Monday, August 08, 2005

Put in a good word for me

Yesterday's blog made me think about how much I love palimpsest as a word. It's somehow palpable and incestuous and conveys so beautifully that sense of layers of hidden meaning. That made me think about all the other words I really love (in the interests of not revealing the abysmal depths of my Commando comics German - don't you think Dumbkopf is such a wonderfully evocative word - I'm sticking to English) :

Palimpsest (see above)

Myrmidon (a word at once poetic and lethal, redolent of shaken spears and rosy-fingered dawns)

Impeccable (the sound says it all: the 'im' turning up its nose and then the precise decimal of the 'k' sound putting you in your place)

Manifesto (such a powerful, driving word. Like a great engine revving up - Spender writes "After the first powerful plain manifesto / The black statement of pistons" - but also with something deeply human about it - so much better than 'dynamo' for instance - and something vaguely magical, as though it could be the name of some Shakespearian magician)

Deciduous (a helpless word - filled with the sorrow of things shed; R.S. Thomas writes "In the forests of metal / the one human sound / was the lament of the poets / for deciduous language")

Travesty (a word that goes too far and is suddenly brought back, the sense of lines crossed, rules broken, of living outside the norms)

Execrable (you can just feel yourself scraping the bottom of the barrel here, the contempt, the physical disgust contained in that word. Lovely)

Metempsychosis (a combination of two beloved words - metamorphosis and pysche; this is a magical word, at once exact and visionary, a word that speaks of the complexity, alchemical processes)

Igneous (something black and hard and coal-like and burning; a word that erupts into your mind and then slowly cools)

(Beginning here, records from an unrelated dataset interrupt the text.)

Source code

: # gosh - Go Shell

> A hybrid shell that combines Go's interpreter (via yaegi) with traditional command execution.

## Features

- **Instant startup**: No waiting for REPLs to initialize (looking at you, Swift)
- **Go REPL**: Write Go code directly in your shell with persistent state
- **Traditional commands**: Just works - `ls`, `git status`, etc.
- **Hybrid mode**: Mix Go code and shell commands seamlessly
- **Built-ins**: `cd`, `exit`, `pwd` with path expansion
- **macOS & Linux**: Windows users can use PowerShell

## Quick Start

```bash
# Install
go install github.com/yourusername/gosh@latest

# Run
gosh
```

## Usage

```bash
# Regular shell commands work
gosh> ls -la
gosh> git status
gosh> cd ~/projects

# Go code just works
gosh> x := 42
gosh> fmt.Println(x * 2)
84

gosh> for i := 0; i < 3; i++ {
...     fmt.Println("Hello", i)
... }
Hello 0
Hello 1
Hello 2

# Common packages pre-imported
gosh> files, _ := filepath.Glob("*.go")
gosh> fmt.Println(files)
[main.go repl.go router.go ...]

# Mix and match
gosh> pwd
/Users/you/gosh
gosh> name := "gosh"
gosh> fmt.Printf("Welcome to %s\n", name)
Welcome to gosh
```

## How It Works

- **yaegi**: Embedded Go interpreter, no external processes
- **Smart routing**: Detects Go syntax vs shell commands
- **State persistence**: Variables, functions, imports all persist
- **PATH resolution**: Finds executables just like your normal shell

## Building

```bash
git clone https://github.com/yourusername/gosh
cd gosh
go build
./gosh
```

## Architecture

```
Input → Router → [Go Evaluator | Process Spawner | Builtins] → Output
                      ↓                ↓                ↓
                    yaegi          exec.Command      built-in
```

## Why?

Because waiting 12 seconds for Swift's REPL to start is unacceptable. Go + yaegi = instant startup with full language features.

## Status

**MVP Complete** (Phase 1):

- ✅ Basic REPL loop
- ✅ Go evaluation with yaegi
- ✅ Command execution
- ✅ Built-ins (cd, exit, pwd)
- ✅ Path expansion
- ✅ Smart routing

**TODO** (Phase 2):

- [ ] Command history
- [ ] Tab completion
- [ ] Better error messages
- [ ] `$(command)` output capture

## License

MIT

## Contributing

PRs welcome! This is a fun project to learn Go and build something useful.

Cornucopia (you can just see the horn overflowing with more things than you can cope with can't you? A word literally brimming with promise and possibilities)

Finis. (Don't you just love how the absence of the h that you just naturally add on heightens the sense of abruptness, of something not quite complete?).

No, seriously, Finis.

8 comments:

the still dancer said...

What shall I call this? extended onematopaeia? You have done marvelously, sir, evoking all the poetry of drama of these "mere" words.
I might have casually strolled past "igneous" a thousand times before, but never again will I come across the word without feeling it erupting in my mind. "Impeccable" brought to mind the opening lines of Lolita.
Some of us had attempted something like this some time ago, but beside this those stilted efforts sink into puerile insignificance.

the still dancer said...

err..make that poetry and drama

ozymandiaz said...

Marvelous blog, sir. Words have two intrinsic values to me that I find inseparable. What they mean (obviously) and how they roll off of the tongue. Your little collection reminded me of that. I think of the Python skit of words that are either “woody” or “tinny”. These words are definitely all “woody”. Good show.

Falstaff said...

Kaashyapeya / Ozymandiaz: Errr...thanks. Such praise as this is a source of considerable gratification (another word I love by the way, such a greedy, lip-smacking word).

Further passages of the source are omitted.